The purpose of this biogas project is to build 12,000 biogas digesters in the Bagepalli District with members of the Coolie Sangha, a cooperative of poor farmers. As a result, biogas will replace kerosene and wood for cooking and water heating. Now that the participating households convert the organic waste that was soiling the streets into a sustainable and healthier alternative to their wood and kerosene fueled stoves, searching for firewood has become superfluous, time is saved, and money used for kerosene and doctor visits can be used for alternative purposes.

Indoor smoke and emissions are completely eliminated which results in less respiratory problems and premature deaths. Houses are cleaner and the remaining slurry from the biogas units is a powerful fertiliser. To ensure proper and continued use more than 200 local women have been trained how to service and maintain the units earning them additional income.

Carbon finance is an essential part of this project, helping to pay back the upfront financing from FairClimateFund. Once FairClimateFund has been paid back, individual families can sell the carbon credits on the open market and earn income for an additional 12 years.

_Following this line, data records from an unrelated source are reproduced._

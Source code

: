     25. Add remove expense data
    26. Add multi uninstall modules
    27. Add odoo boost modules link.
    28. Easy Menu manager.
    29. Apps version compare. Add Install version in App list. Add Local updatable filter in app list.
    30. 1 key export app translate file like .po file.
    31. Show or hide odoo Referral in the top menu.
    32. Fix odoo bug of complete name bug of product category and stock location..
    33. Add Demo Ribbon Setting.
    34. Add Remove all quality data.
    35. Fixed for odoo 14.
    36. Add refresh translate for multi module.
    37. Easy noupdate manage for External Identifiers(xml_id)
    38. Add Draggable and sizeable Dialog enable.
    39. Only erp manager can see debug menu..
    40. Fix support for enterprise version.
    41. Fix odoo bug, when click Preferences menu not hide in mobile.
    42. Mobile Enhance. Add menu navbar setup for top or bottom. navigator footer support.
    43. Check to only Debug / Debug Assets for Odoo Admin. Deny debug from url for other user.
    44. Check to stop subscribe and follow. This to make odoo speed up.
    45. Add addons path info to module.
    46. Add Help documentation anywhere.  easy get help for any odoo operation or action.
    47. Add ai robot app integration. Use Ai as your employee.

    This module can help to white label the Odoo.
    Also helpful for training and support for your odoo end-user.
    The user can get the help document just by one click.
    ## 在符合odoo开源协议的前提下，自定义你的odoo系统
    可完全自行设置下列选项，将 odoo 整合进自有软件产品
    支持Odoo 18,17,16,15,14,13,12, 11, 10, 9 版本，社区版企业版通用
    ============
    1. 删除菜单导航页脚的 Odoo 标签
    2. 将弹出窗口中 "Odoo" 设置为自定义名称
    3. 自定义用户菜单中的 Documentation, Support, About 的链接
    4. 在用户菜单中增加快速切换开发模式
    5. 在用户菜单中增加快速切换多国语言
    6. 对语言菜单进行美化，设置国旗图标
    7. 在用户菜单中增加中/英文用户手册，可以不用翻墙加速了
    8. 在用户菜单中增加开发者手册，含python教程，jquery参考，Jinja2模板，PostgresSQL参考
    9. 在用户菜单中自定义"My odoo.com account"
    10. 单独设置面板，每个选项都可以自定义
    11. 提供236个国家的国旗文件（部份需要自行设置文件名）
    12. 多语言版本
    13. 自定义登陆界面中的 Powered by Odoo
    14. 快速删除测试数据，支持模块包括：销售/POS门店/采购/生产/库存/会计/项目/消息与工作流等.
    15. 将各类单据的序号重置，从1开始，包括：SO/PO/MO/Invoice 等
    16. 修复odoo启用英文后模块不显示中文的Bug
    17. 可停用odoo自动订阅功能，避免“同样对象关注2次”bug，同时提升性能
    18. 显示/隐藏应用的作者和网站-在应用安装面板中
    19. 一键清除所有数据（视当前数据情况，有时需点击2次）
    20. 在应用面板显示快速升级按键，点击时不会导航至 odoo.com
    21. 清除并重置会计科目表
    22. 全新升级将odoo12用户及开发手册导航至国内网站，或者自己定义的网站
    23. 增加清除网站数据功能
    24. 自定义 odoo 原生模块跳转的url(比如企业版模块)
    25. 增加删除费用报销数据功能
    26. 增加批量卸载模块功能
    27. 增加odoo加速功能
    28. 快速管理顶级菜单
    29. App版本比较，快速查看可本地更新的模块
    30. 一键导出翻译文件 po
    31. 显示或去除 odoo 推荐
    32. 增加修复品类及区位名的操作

Project impacts and benefits:

  • 11,633 biogas units built to date.
  • 32,000 tCO2 reduced per year.
  • Community ownership of the project and the carbon credits.
  • Community empowerment. The community manages the project and therefore obtains relevant managerial and technical expertise. This includes the maintenance of the biogas installations, which is done by 284 trained female entrepreneurs that live in the 633 villages of the project. 
  • Only local materials are used for the production of the biogas installations and only local people are trained to operate the project.
  • 240 masons are trained to build the installations.
“Before I had biogas it would take me up to two to three hours to cook every day. To collect firewood I would leave around 8am and return around noon. Now I have time to work.”